Andrew Dunstan <andrew.dunstan@2ndquadrant.com> writes:
> On 05/22/2018 07:18 AM, Christoph Berg wrote:
>> plperl fails to install with perl 5.27.11, which is to be released as 5.28.0:
> I have a tiny bit more info:
> andrew=# load 'plperl.so';
> ERROR:
> CONTEXT: while running Perl initialization
> andrew=#
I get the same behavior with a build of 5.27.11 on Fedora 28.
> That means it's failing at line 860 of plperl.c.
Tracing through it, the problem is that perl_run is returning 0x100,
rather than zero as we expect, even though there was no failure.
This happens because perl.c:S_run_body() falls off the end of the
initialization code and does "my_exit(0);". Apparently it's done that for
a long time, but what's new is that perl_run() does this in response
after catching the longjmp from my_exit():
if (exit_called) {
ret = STATUS_EXIT;
if (ret == 0) ret = 0x100;
} else {
ret = 0;
}
That traces to this recent commit:
https://perl5.git.perl.org/perl.git/commitdiff/0301e899536a22752f40481d8a1d141b7a7dda82
which seems rather brain-dead from here, because it claims that it's
defining perl_run's result as a truth value, which it is not any more.

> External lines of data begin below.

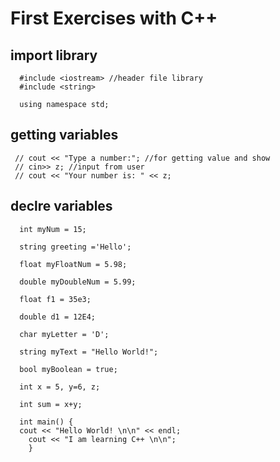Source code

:# First Exercises with C++

## import library

      #include <iostream> //header file library
      #include <string>

      using namespace std;

## getting variables

     // cout << "Type a number:"; //for getting value and show
     // cin>> z; //input from user
     // cout << "Your number is: " << z;

## declre variables

      int myNum = 15;

      string greeting ='Hello';

      float myFloatNum = 5.98;

      double myDoubleNum = 5.99;

      float f1 = 35e3;

      double d1 = 12E4;

      char myLetter = 'D';

      string myText = "Hello World!";

      bool myBoolean = true;

      int x = 5, y=6, z;

      int sum = x+y;

      int main() {
      cout << "Hello World! \n\n" << endl;
        cout << "I am learning C++ \n\n";
        }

So assuming that this holds and the Perl guys don't see the error
of their ways, we'd need something like this, I think:
- if (perl_run(plperl) != 0)
+ if ((perl_run(plperl) & 0xFF) != 0)
but TBH I think someone oughta file a bug report first. They can't
seriously intend that callers must do that, especially when there does
not seem to be any big bold warning about it in perl*delta.pod.
(Also, since perl_parse and perl_run are now specified to have identical
return conventions, we'd probably want to change the perl_parse call
likewise, even though it's not failing today.)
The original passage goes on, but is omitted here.